Like Words Together Reflections from the deep end of Practice.

28Oct/130

What’s Good?

Last Thursday Mom told me she didn't want to try to change or address her emotions. It hurts a lot. I'm trying to not let it feel like a personal rejection, but it is hard. When it counted all of my parents, Father, Step-dad, and now Mom, have always chose to not fight, to not do the work needed to stay in the world. I'm trying to remember that the depth of Mom's mental illness makes trying seem like a task not worth doing and it isn't that she doesn't care enough about me to try.

Saturday was filled with the wonderful gift of a cooking lesson from a woman who has gone from "vendor" to "friend" in the years we've worked together to provide a tasty lunch at Open Source Bridge.
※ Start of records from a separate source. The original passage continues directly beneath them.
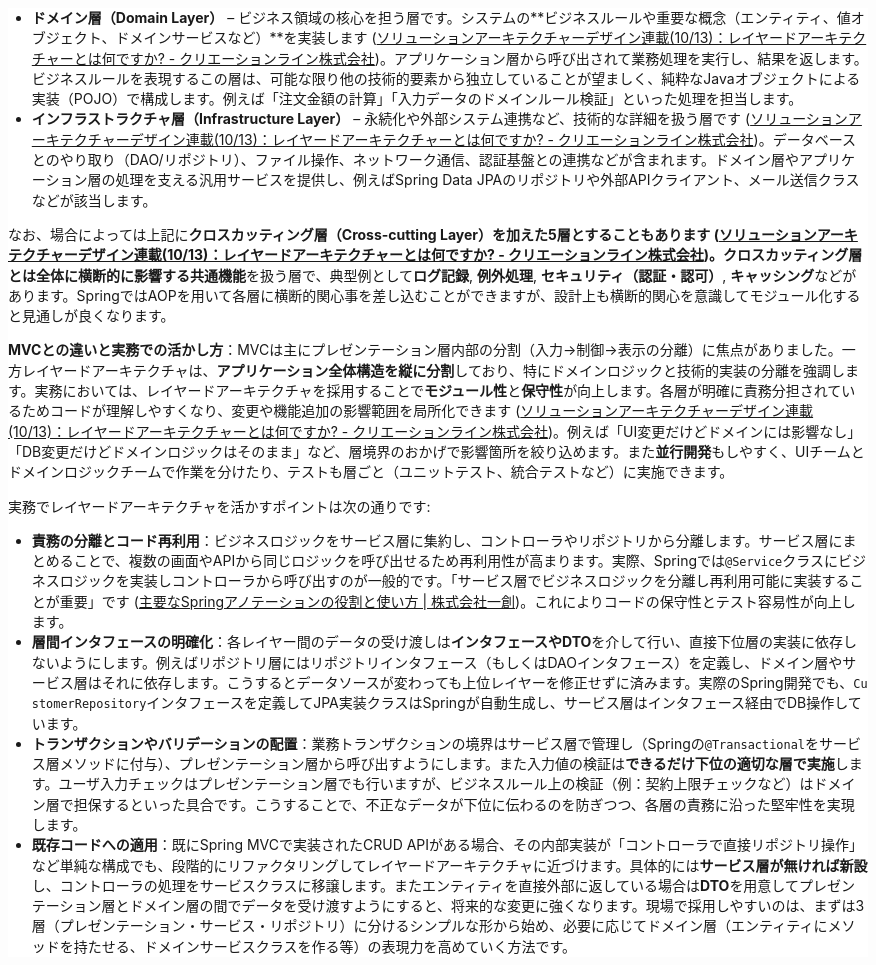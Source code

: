 - **ドメイン層（Domain Layer）** – ビジネス領域の核心を担う層です。システムの**ビジネスルールや重要な概念（エンティティ、値オブジェクト、ドメインサービスなど）**を実装します ([ソリューションアーキテクチャーデザイン連載(10/13)：レイヤードアーキテクチャーとは何ですか? - クリエーションライン株式会社](https://www.creationline.com/tech-blog/microservices/solution-architecture-design/60259#:~:text=,%E3%82%A4%E3%83%B3%E3%83%95%E3%83%A9%E3%82%B9%E3%83%88%E3%83%A9%E3%82%AF%E3%83%81%E3%83%A3%E3%83%BC%E5%B1%A4%EF%BC%88Infrastructure%20Layer%EF%BC%89%20%E3%83%87%E3%83%BC%E3%82%BF%E3%82%A2%E3%82%AF%E3%82%BB%E3%82%B9%E5%B1%A4%E3%80%82%E3%83%87%E3%83%BC%E3%82%BF%E3%82%B9%E3%83%88%E3%82%A2%E3%80%81%E3%83%8D%E3%83%83%E3%83%88%E3%83%AF%E3%83%BC%E3%82%AF%E3%80%81%E3%82%BB%E3%82%AD%E3%83%A5%E3%83%AA%E3%83%86%E3%82%A3%E3%81%AA%E3%81%A9%E3%80%81%E7%89%A9%E7%90%86%E7%9A%84%E3%81%AA%E3%82%A4%E3%83%B3%E3%83%95%E3%83%A9%E3%82%B9%E3%83%88%E3%83%A9%E3%82%AF%E3%83%81%E3%83%A3%E3%83%BC%E3%81%AB%E9%96%A2%E3%81%99%E3%82%8B%E3%83%AC%E3%82%A4%E3%83%A4%E3%83%BC%E3%81%A7%E3%81%82%E3%82%8A%E3%80%81%E3%82%A2%E3%83%97%E3%83%AA%E3%82%B1%E3%83%BC%E3%82%B7%E3%83%A7%E3%83%B3%E5%B1%A4%E3%81%A8%E3%81%AE%E9%96%93%E3%81%A7%E6%83%85%E5%A0%B1%E3%82%92%E3%82%84%E3%82%8A%E3%81%A8%E3%82%8A%E3%81%97%20%E3%81%BE%E3%81%99%E3%80%82%E4%B8%BB%E3%81%AA%E5%BD%B9%E5%89%B2%E3%81%AF%E3%80%81%E3%83%87%E3%83%BC%E3%82%BF%E3%81%AE%E6%B0%B8%E7%B6%9A%E5%8C%96%E3%80%81%E3%83%8D%E3%83%83%E3%83%88%E3%83%AF%E3%83%BC%E3%82%AF%E6%8E%A5%E7%B6%9A%E3%80%81%E3%82%BB%E3%82%AD%E3%83%A5%E3%83%AA%E3%83%86%E3%82%A3%E7%AE%A1%E7%90%86%E3%81%AA%E3%81%A9%E3%81%A7%E3%81%99%E3%80%82))。アプリケーション層から呼び出されて業務処理を実行し、結果を返します。ビジネスルールを表現するこの層は、可能な限り他の技術的要素から独立していることが望ましく、純粋なJavaオブジェクトによる実装（POJO）で構成します。例えば「注文金額の計算」「入力データのドメインルール検証」といった処理を担当します。
- **インフラストラクチャ層（Infrastructure Layer）** – 永続化や外部システム連携など、技術的な詳細を扱う層です ([ソリューションアーキテクチャーデザイン連載(10/13)：レイヤードアーキテクチャーとは何ですか? - クリエーションライン株式会社](https://www.creationline.com/tech-blog/microservices/solution-architecture-design/60259#:~:text=))。データベースとのやり取り（DAO/リポジトリ）、ファイル操作、ネットワーク通信、認証基盤との連携などが含まれます。ドメイン層やアプリケーション層の処理を支える汎用サービスを提供し、例えばSpring Data JPAのリポジトリや外部APIクライアント、メール送信クラスなどが該当します。

なお、場合によっては上記に**クロスカッティング層（Cross-cutting Layer）**を加えた5層とすることもあります ([ソリューションアーキテクチャーデザイン連載(10/13)：レイヤードアーキテクチャーとは何ですか? - クリエーションライン株式会社](https://www.creationline.com/tech-blog/microservices/solution-architecture-design/60259#:~:text=%E3%83%AC%E3%82%A4%E3%83%A4%E3%83%BC%E3%83%89%E3%82%A2%E3%83%BC%E3%82%AD%E3%83%86%E3%82%AF%E3%83%81%E3%83%A3%E3%83%BC%E3%82%925%E5%B1%A4%E3%81%AB%E5%88%86%E5%89%B2%E3%81%99%E3%82%8B%E3%81%A8%E3%80%81%E6%AC%A1%E3%81%AE%E3%82%88%E3%81%86%E3%81%AB%E3%81%AA%E3%82%8A%E3%81%BE%E3%81%99%E3%80%82))。クロスカッティング層とは**全体に横断的に影響する共通機能**を扱う層で、典型例として**ログ記録**, **例外処理**, **セキュリティ（認証・認可）**, **キャッシング**などがあります。SpringではAOPを用いて各層に横断的関心事を差し込むことができますが、設計上も横断的関心を意識してモジュール化すると見通しが良くなります。

**MVCとの違いと実務での活かし方**：MVCは主にプレゼンテーション層内部の分割（入力→制御→表示の分離）に焦点がありました。一方レイヤードアーキテクチャは、**アプリケーション全体構造を縦に分割**しており、特にドメインロジックと技術的実装の分離を強調します。実務においては、レイヤードアーキテクチャを採用することで**モジュール性**と**保守性**が向上します。各層が明確に責務分担されているためコードが理解しやすくなり、変更や機能追加の影響範囲を局所化できます ([ソリューションアーキテクチャーデザイン連載(10/13)：レイヤードアーキテクチャーとは何ですか? - クリエーションライン株式会社](https://www.creationline.com/tech-blog/microservices/solution-architecture-design/60259#:~:text=,%E6%9F%94%E8%BB%9F%E6%80%A7))。例えば「UI変更だけどドメインには影響なし」「DB変更だけどドメインロジックはそのまま」など、層境界のおかげで影響箇所を絞り込めます。また**並行開発**もしやすく、UIチームとドメインロジックチームで作業を分けたり、テストも層ごと（ユニットテスト、統合テストなど）に実施できます。

実務でレイヤードアーキテクチャを活かすポイントは次の通りです:

- **責務の分離とコード再利用**：ビジネスロジックをサービス層に集約し、コントローラやリポジトリから分離します。サービス層にまとめることで、複数の画面やAPIから同じロジックを呼び出せるため再利用性が高まります。実際、Springでは`@Service`クラスにビジネスロジックを実装しコントローラから呼び出すのが一般的です。「サービス層でビジネスロジックを分離し再利用可能に実装することが重要」です ([主要なSpringアノテーションの役割と使い方 | 株式会社一創](https://www.issoh.co.jp/tech/details/2639/#:~:text=%E3%82%B5%E3%83%BC%E3%83%93%E3%82%B9%E5%B1%A4%E3%81%A7%E3%81%AF%E3%80%81%E3%83%93%E3%82%B8%E3%83%8D%E3%82%B9%E3%83%AD%E3%82%B8%E3%83%83%E3%82%AF%E3%82%92%E5%88%86%E9%9B%A2%E3%81%97%E3%80%81%E5%86%8D%E5%88%A9%E7%94%A8%E5%8F%AF%E8%83%BD%E3%81%AA%E6%96%B9%E6%B3%95%E3%81%A7%E5%AE%9F%E8%A3%85%E3%81%99%E3%82%8B%E3%81%93%E3%81%A8%E3%81%8C%E9%87%8D%E8%A6%81%E3%81%A7%E3%81%99%E3%80%82%20%E3%81%93%E3%82%8C%E3%81%AB%E3%82%88%E3%82%8A%E3%80%81%E3%82%B3%E3%83%BC%E3%83%89%E3%81%AE%E4%BF%9D%E5%AE%88%E6%80%A7%E3%81%A8%E3%83%86%E3%82%B9%E3%83%88%E5%8F%AF%E8%83%BD%E6%80%A7%E3%81%8C%E5%90%91%E4%B8%8A%E3%81%97%E3%81%BE%E3%81%99%E3%80%82%20%E4%BE%8B%E3%81%88%E3%81%B0%E3%80%81%E4%BB%A5%E4%B8%8B%E3%81%AE%E3%82%88%E3%81%86%E3%81%AB%E3%82%B5%E3%83%BC%E3%83%93%E3%82%B9%E5%B1%A4%E3%82%92%E8%A8%AD%E8%A8%88%E3%81%97%E3%81%BE%E3%81%99%EF%BC%9A))。これによりコードの保守性とテスト容易性が向上します。
- **層間インタフェースの明確化**：各レイヤー間のデータの受け渡しは**インタフェースやDTO**を介して行い、直接下位層の実装に依存しないようにします。例えばリポジトリ層にはリポジトリインタフェース（もしくはDAOインタフェース）を定義し、ドメイン層やサービス層はそれに依存します。こうするとデータソースが変わっても上位レイヤーを修正せずに済みます。実際のSpring開発でも、`CustomerRepository`インタフェースを定義してJPA実装クラスはSpringが自動生成し、サービス層はインタフェース経由でDB操作しています。
- **トランザクションやバリデーションの配置**：業務トランザクションの境界はサービス層で管理し（Springの`@Transactional`をサービス層メソッドに付与）、プレゼンテーション層から呼び出すようにします。また入力値の検証は**できるだけ下位の適切な層で実施**します。ユーザ入力チェックはプレゼンテーション層でも行いますが、ビジネスルール上の検証（例：契約上限チェックなど）はドメイン層で担保するといった具合です。こうすることで、不正なデータが下位に伝わるのを防ぎつつ、各層の責務に沿った堅牢性を実現します。
- **既存コードへの適用**：既にSpring MVCで実装されたCRUD APIがある場合、その内部実装が「コントローラで直接リポジトリ操作」など単純な構成でも、段階的にリファクタリングしてレイヤードアーキテクチャに近づけます。具体的には**サービス層が無ければ新設**し、コントローラの処理をサービスクラスに移譲します。またエンティティを直接外部に返している場合は**DTO**を用意してプレゼンテーション層とドメイン層の間でデータを受け渡すようにすると、将来的な変更に強くなります。現場で採用しやすいのは、まずは3層（プレゼンテーション・サービス・リポジトリ）に分けるシンプルな形から始め、必要に応じてドメイン層（エンティティにメソッドを持たせる、ドメインサービスクラスを作る等）の表現力を高めていく方法です。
She met me, and a few friends, for "coached shopping" at a new Asian supermarket. Then on to freshly made tofu. Back to our home for a flurry of cooking. It wore me out, but it was good to have that energy in the house.

Yesterday I woke up feeling like I needed a do-over. I had slept alright and got up early enough to have a soak after feeding our companion animals. I then got Mom up and got her started on her day, but was finding my morning tea was leaving me feeling a nauseous. I decided the answer was to just go back to bed for a while.

I did. I slept another 90 minutes or so and felt better for it. Then I went online and discovered the news that Lou Reed had died.

I nearly just gave up and went back to bed, but the necessity of errands drove me forth. The misty, gray day suited my lousy mood. I bemoaned my iPod, which had died recently taking my library with it. Much of it is backed up, but getting our music server going is a project we need to take on together soon. I couldn't immediately gratify my desire to put on Lou Reed's music, loud. I was angry at yet another loss, regardless of the inevitability of loss that is part of living.

I decided the day, with all the tiredness and sadness brought on by Mom's declaration, combined with a moody-funk brought on by the news about Lou Reed, needed flowers. I set out with the intention of glaring down the errands, buying my damn flowers, and defying the misty grey weather by potting them on the front porch.

Then the sun came out. I got home, bought a copy of "Magic and Loss", transferred it to the shiny new iPod CK bought for me while she was flying off on another business trip, and set to planting my flowers. I ended by sweeping down the bricks. In my bones when I sweep down a walk in chilly weather I am drawn back to sesshin. The music ended. I softly chanted some of the Diamond Sutra. I went back inside feeling more grounded.

Today I saw my acupuncturist. I shared with him that I have been feeling foolish for getting my hopes up around Mom. I so deeply hoped that our alleviating the burden of her health management, of stabilizing her health, would create a space for her to want to have a relationship with me based around something other than appointments or shopping. The reality that she doesn't want that and no amount of my hoping and wanting it for us makes any difference is tough.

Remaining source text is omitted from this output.